Material for the task:
*** Block opens ***
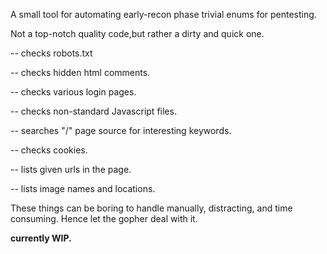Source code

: A small tool for automating early-recon phase trivial enums for pentesting.

Not a top-notch quality code,but rather a dirty and quick one.


-- checks robots.txt

-- checks hidden html comments.

-- checks various login pages.

-- checks non-standard Javascript files.

-- searches "/" page source for interesting keywords.

-- checks cookies.

-- lists given urls in the page.

-- lists image names and locations.

These things can be boring to handle manually, distracting, and time consuming. Hence let the gopher deal with it.

**currently WIP.**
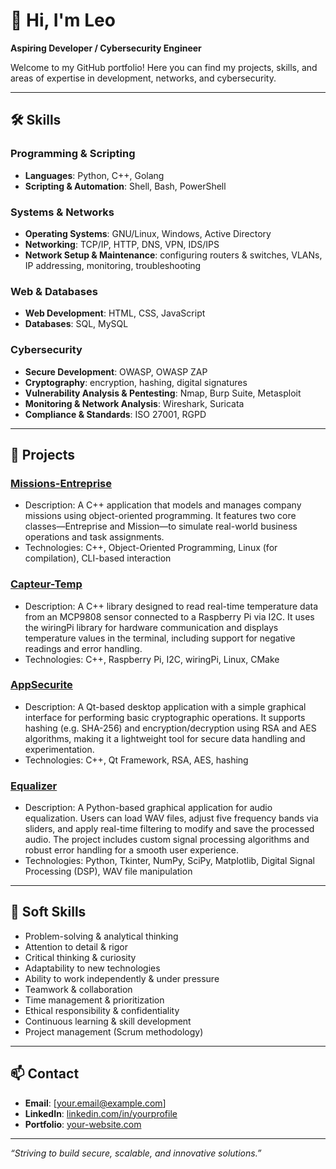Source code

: # 👋 Hi, I'm Leo  
**Aspiring Developer / Cybersecurity Engineer**  

Welcome to my GitHub portfolio! Here you can find my projects, skills, and areas of expertise in development, networks, and cybersecurity.

---

## 🛠 Skills

### Programming & Scripting
- **Languages**: Python, C++, Golang  
- **Scripting & Automation**: Shell, Bash, PowerShell  

### Systems & Networks
- **Operating Systems**: GNU/Linux, Windows, Active Directory  
- **Networking**: TCP/IP, HTTP, DNS, VPN, IDS/IPS  
- **Network Setup & Maintenance**: configuring routers & switches, VLANs, IP addressing, monitoring, troubleshooting  

### Web & Databases
- **Web Development**: HTML, CSS, JavaScript  
- **Databases**: SQL, MySQL  

### Cybersecurity
- **Secure Development**: OWASP, OWASP ZAP  
- **Cryptography**: encryption, hashing, digital signatures 
- **Vulnerability Analysis & Pentesting**: Nmap, Burp Suite, Metasploit  
- **Monitoring & Network Analysis**: Wireshark, Suricata
- **Compliance & Standards**: ISO 27001, RGPD  

---

## 📂 Projects

### [Missions-Entreprise](https://github.com/LeoPinzano/Test)
- Description: A C++ application that models and manages company missions using object-oriented programming.
It features two core classes—Entreprise and Mission—to simulate real-world business operations and task assignments.
- Technologies: C++, Object-Oriented Programming, Linux (for compilation), CLI-based interaction  

### [Capteur-Temp](https://github.com/LeoPinzano/LibTemperature)
- Description: A C++ library designed to read real-time temperature data from an MCP9808 sensor connected to a Raspberry Pi via I2C.
It uses the wiringPi library for hardware communication and displays temperature values in the terminal,
including support for negative readings and error handling.
- Technologies: C++, Raspberry Pi, I2C, wiringPi, Linux, CMake

### [AppSecurite](https://github.com/LeoPinzano/appSecurite)
- Description: A Qt-based desktop application with a simple graphical interface for performing basic cryptographic operations.
It supports hashing (e.g. SHA-256) and encryption/decryption using RSA and AES algorithms,
making it a lightweight tool for secure data handling and experimentation. 
- Technologies: C++, Qt Framework, RSA, AES, hashing

### [Equalizer](https://github.com/LeoPinzano/InterfaceModificationSonore)
- Description: A Python-based graphical application for audio equalization.
Users can load WAV files, adjust five frequency bands via sliders, and apply real-time filtering to modify and save the processed audio.
The project includes custom signal processing algorithms and robust error handling for a smooth user experience.
- Technologies: Python, Tkinter, NumPy, SciPy, Matplotlib, Digital Signal Processing (DSP), WAV file manipulation

  

---

## 💼 Soft Skills
- Problem-solving & analytical thinking  
- Attention to detail & rigor  
- Critical thinking & curiosity  
- Adaptability to new technologies  
- Ability to work independently & under pressure  
- Teamwork & collaboration  
- Time management & prioritization  
- Ethical responsibility & confidentiality  
- Continuous learning & skill development  
- Project management (Scrum methodology)  

---

## 📫 Contact
- **Email**: [your.email@example.com]  
- **LinkedIn**: [linkedin.com/in/yourprofile](https://linkedin.com/in/yourprofile)  
- **Portfolio**: [your-website.com](https://your-website.com)  

---

*“Striving to build secure, scalable, and innovative solutions.”*

<!--
**LeoPinzano/LeoPinzano** is a ✨ _special_ ✨ repository because its `README.md` (this file) appears on your GitHub profile.

Here are some ideas to get you started:

- 🔭 I’m currently working on ...
- 🌱 I’m currently learning ...
- 👯 I’m looking to collaborate on ...
- 🤔 I’m looking for help with ...
- 💬 Ask me about ...
- 📫 How to reach me: ...
- 😄 Pronouns: ...
- ⚡ Fun fact: ...
-->
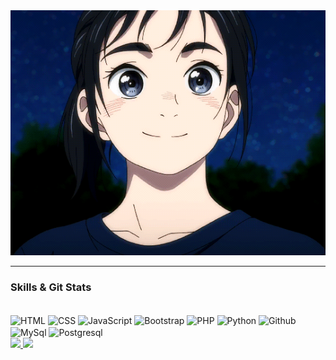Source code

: <div align="center">
    <img src="/assets/magari.gif">
<div>

<hr>

<h3 align="left">Skills & Git Stats</h3>

<div align="left" style="display: inline-block"><br>
  <span><img align="center" alt="HTML" src="https://img.shields.io/badge/HTML5-E34F26?style=for-the-badge&logo=html5&logoColor=white"/></span>
  <span><img align="center" alt="CSS" src="https://img.shields.io/badge/CSS3-1572B6?style=for-the-badge&logo=css3&logoColor=white"/></span>
  <span><img align="center" alt="JavaScript" src="https://img.shields.io/badge/JavaScript-323330?style=for-the-badge&logo=javascript&logoColor=F7DF1E"/></span>
  <span><img align="center" alt="Bootstrap" src="https://img.shields.io/badge/Bootstrap-563D7C?style=for-the-badge&logo=bootstrap&logoColor=white"/></span>
  <span><img align="center" alt="PHP" src="https://img.shields.io/badge/PHP-777BB4?style=for-the-badge&logo=php&logoColor=white"/></span>
  <span><img align="center" alt="Python" src="https://img.shields.io/badge/Python-14354C?style=for-the-badge&logo=python&logoColor=white"/></span>
  <span><img align="center" alt="Github" src="https://img.shields.io/badge/GitHub-100000?style=for-the-badge&logo=github&logoColor=white"/></span>
  <span><img align="center" alt="MySql" src="https://img.shields.io/badge/MySQL-00000F?style=for-the-badge&logo=mysql&logoColor=white"/></span>
  <span><img align="center" alt="Postgresql" src="https://img.shields.io/badge/PostgreSQL-316192?style=for-the-badge&logo=postgresql&logoColor=white"/></span>
</div>

<div align="left">
  <a href="https://github.com/joaovictoroliveira">
    <img height="180em" src="https://github-readme-stats.vercel.app/api?username=joaovictoroliveira&count_private=true&show_icons=true&theme=tokyonight"/>
    <img height="180em" src="https://github-readme-stats.vercel.app/api/top-langs/?username=joaovictoroliveira&layout=compact&theme=tokyonight"/>
  </a>
</div>
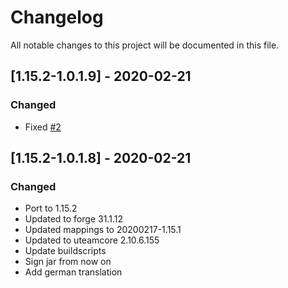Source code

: # Changelog
All notable changes to this project will be documented in this file.

## [1.15.2-1.0.1.9] - 2020-02-21
### Changed
 - Fixed [#2](https://github.com/MC-U-Team/Music-Player/issues/2)

## [1.15.2-1.0.1.8] - 2020-02-21
### Changed
 - Port to 1.15.2
 - Updated to forge 31.1.12
 - Updated mappings to 20200217-1.15.1
 - Updated to uteamcore 2.10.6.155
 - Update buildscripts
 - Sign jar from now on
 - Add german translation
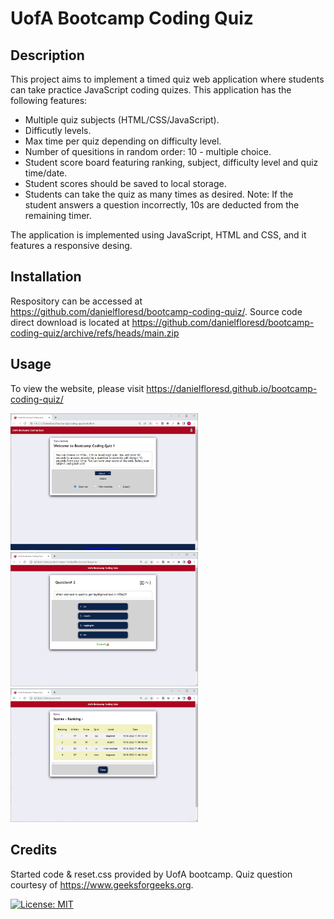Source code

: 
# UofA Bootcamp Coding Quiz

## Description

This project aims to implement a timed quiz web application where students can take practice JavaScript coding quizes. This application has the following features:
* Multiple quiz subjects (HTML/CSS/JavaScript).
* Difficutly levels.
* Max time per quiz depending on difficulty level.
* Number of quesitions in random order: 10 - multiple choice.
* Student score board featuring ranking, subject, difficulty level and quiz time/date.
* Student scores should be saved to local storage.
* Students can take the quiz as many times as desired.
Note: If the student answers a question incorrectly, 10s are deducted from the remaining timer.

The application is implemented using JavaScript, HTML and CSS, and it features a responsive desing.

## Installation
Respository can be accessed at https://github.com/danielfloresd/bootcamp-coding-quiz/. Source code direct download is located at https://github.com/danielfloresd/bootcamp-coding-quiz/archive/refs/heads/main.zip

## Usage
To view the website, please visit https://danielfloresd.github.io/bootcamp-coding-quiz/

<img src="./assets/images/website.PNG" width="300" />
<img src="./assets/images/quiz.PNG" width="300" />
<img src="./assets/images/scores.PNG" width="300" />

## Credits

Started code & reset.css provided by UofA bootcamp. Quiz question courtesy of https://www.geeksforgeeks.org.

[![License: MIT](https://img.shields.io/badge/License-MIT-yellow.svg)](https://opensource.org/licenses/MIT)


<!-- 
User Story
AS A coding boot camp student
I WANT to take a timed quiz on JavaScript fundamentals that stores high scores
SO THAT I can gauge my progress compared to my peers

Acceptance Criteria
GIVEN I am taking a code quiz
WHEN I click the start button
THEN a timer starts and I am presented with a question
WHEN I answer a question
THEN I am presented with another question
WHEN I answer a question incorrectly
THEN time is subtracted from the clock
WHEN all questions are answered or the timer reaches 0
THEN the game is over
WHEN the game is over
THEN I can save my initials and score 
-->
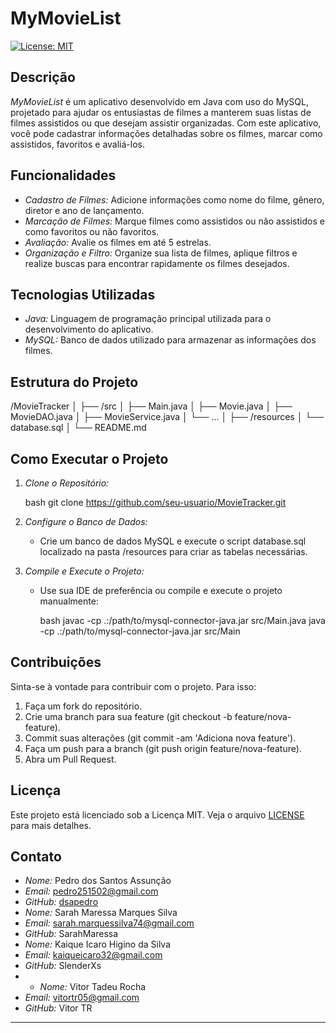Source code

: # MyMovieList

[![License: MIT](https://img.shields.io/badge/License-MIT-yellow.svg)](https://opensource.org/licenses/MIT)

## Descrição

*MyMovieList* é um aplicativo desenvolvido em Java com uso do MySQL, projetado para ajudar os entusiastas de filmes a manterem suas listas de filmes assistidos ou que desejam assistir organizadas. Com este aplicativo, você pode cadastrar informações detalhadas sobre os filmes, marcar como assistidos, favoritos e avaliá-los.

## Funcionalidades

- *Cadastro de Filmes:* Adicione informações como nome do filme, gênero, diretor e ano de lançamento.
- *Marcação de Filmes:* Marque filmes como assistidos ou não assistidos e como favoritos ou não favoritos.
- *Avaliação:* Avalie os filmes em até 5 estrelas.
- *Organização e Filtro:* Organize sua lista de filmes, aplique filtros e realize buscas para encontrar rapidamente os filmes desejados.

## Tecnologias Utilizadas

- *Java:* Linguagem de programação principal utilizada para o desenvolvimento do aplicativo.
- *MySQL:* Banco de dados utilizado para armazenar as informações dos filmes.

## Estrutura do Projeto


/MovieTracker
│
├── /src
│   ├── Main.java
│   ├── Movie.java
│   ├── MovieDAO.java
│   ├── MovieService.java
│   └── ...
│
├── /resources
│   └── database.sql
│
└── README.md


## Como Executar o Projeto

1. *Clone o Repositório:*

   bash
   git clone https://github.com/seu-usuario/MovieTracker.git
   

2. *Configure o Banco de Dados:*

   - Crie um banco de dados MySQL e execute o script database.sql localizado na pasta /resources para criar as tabelas necessárias.

3. *Compile e Execute o Projeto:*

   - Use sua IDE de preferência ou compile e execute o projeto manualmente:

     bash
     javac -cp .:/path/to/mysql-connector-java.jar src/Main.java
     java -cp .:/path/to/mysql-connector-java.jar src/Main
     

## Contribuições

Sinta-se à vontade para contribuir com o projeto. Para isso:

1. Faça um fork do repositório.
2. Crie uma branch para sua feature (git checkout -b feature/nova-feature).
3. Commit suas alterações (git commit -am 'Adiciona nova feature').
4. Faça um push para a branch (git push origin feature/nova-feature).
5. Abra um Pull Request.

## Licença

Este projeto está licenciado sob a Licença MIT. Veja o arquivo [LICENSE](LICENSE) para mais detalhes.

## Contato

- *Nome:* Pedro dos Santos Assunção
- *Email:* pedro251502@gmail.com
- *GitHub:* [dsapedro]([https://github.com/seu-usuario](https://github.com/dsapedro))
- *Nome:* Sarah Maressa Marques Silva
- *Email:* sarah.marquessilva74@gmail.com
- *GitHub:* SarahMaressa
- *Nome:* Kaique Icaro Higino da Silva
- *Email:* kaiqueicaro32@gmail.com
- *GitHub:* SlenderXs
- - *Nome:* Vitor Tadeu Rocha
- *Email:* vitortr05@gmail.com
- *GitHub:* Vitor TR

---
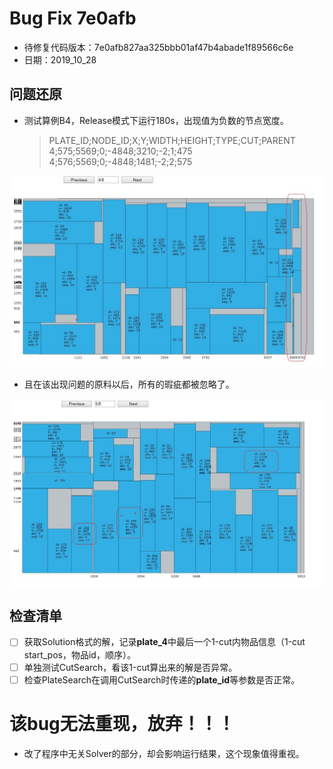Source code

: # Bug Fix 7e0afb

+ 待修复代码版本：7e0afb827aa325bbb01af47b4abade1f89566c6e
+ 日期：2019_10_28

## 问题还原

+ 测试算例B4，Release模式下运行180s，出现值为负数的节点宽度。
    > PLATE_ID;NODE_ID;X;Y;WIDTH;HEIGHT;TYPE;CUT;PARENT
    > 4;575;5569;0;-4848;3210;-2;1;475
    > 4;576;5569;0;-4848;1481;-2;2;575

![img1](Imgs/7e0afb_B4.jpg)

+ 且在该出现问题的原料以后，所有的瑕疵都被忽略了。

![img2](Imgs/7e0afb_B4_1.jpg)

## 检查清单

+ [ ] 获取Solution格式的解，记录**plate_4**中最后一个1-cut内物品信息（1-cut start_pos，物品id，顺序）。
+ [ ] 单独测试CutSearch，看该1-cut算出来的解是否异常。
+ [ ] 检查PlateSearch在调用CutSearch时传递的**plate_id**等参数是否正常。

# 该bug无法重现，放弃！！！

+ 改了程序中无关Solver的部分，却会影响运行结果，这个现象值得重视。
*** Block closes ***
Brief: Copy exactly, with no pictures, the lines from the line containing "Este projeto está" through the last line of the records above.

Solution for this exercise:
Este projeto está licenciado sob a Licença MIT. Veja o arquivo [LICENSE](LICENSE) para mais detalhes.

## Contato

- *Nome:* Pedro dos Santos Assunção
- *Email:* pedro251502@gmail.com
- *GitHub:* [dsapedro]([https://github.com/seu-usuario](https://github.com/dsapedro))
- *Nome:* Sarah Maressa Marques Silva
- *Email:* sarah.marquessilva74@gmail.com
- *GitHub:* SarahMaressa
- *Nome:* Kaique Icaro Higino da Silva
- *Email:* kaiqueicaro32@gmail.com
- *GitHub:* SlenderXs
- - *Nome:* Vitor Tadeu Rocha
- *Email:* vitortr05@gmail.com
- *GitHub:* Vitor TR

---
Source code

: # Bug Fix 7e0afb

+ 待修复代码版本：7e0afb827aa325bbb01af47b4abade1f89566c6e
+ 日期：2019_10_28

## 问题还原

+ 测试算例B4，Release模式下运行180s，出现值为负数的节点宽度。
    > PLATE_ID;NODE_ID;X;Y;WIDTH;HEIGHT;TYPE;CUT;PARENT
    > 4;575;5569;0;-4848;3210;-2;1;475
    > 4;576;5569;0;-4848;1481;-2;2;575

![img1](Imgs/7e0afb_B4.jpg)

+ 且在该出现问题的原料以后，所有的瑕疵都被忽略了。

![img2](Imgs/7e0afb_B4_1.jpg)

## 检查清单

+ [ ] 获取Solution格式的解，记录**plate_4**中最后一个1-cut内物品信息（1-cut start_pos，物品id，顺序）。
+ [ ] 单独测试CutSearch，看该1-cut算出来的解是否异常。
+ [ ] 检查PlateSearch在调用CutSearch时传递的**plate_id**等参数是否正常。

# 该bug无法重现，放弃！！！

+ 改了程序中无关Solver的部分，却会影响运行结果，这个现象值得重视。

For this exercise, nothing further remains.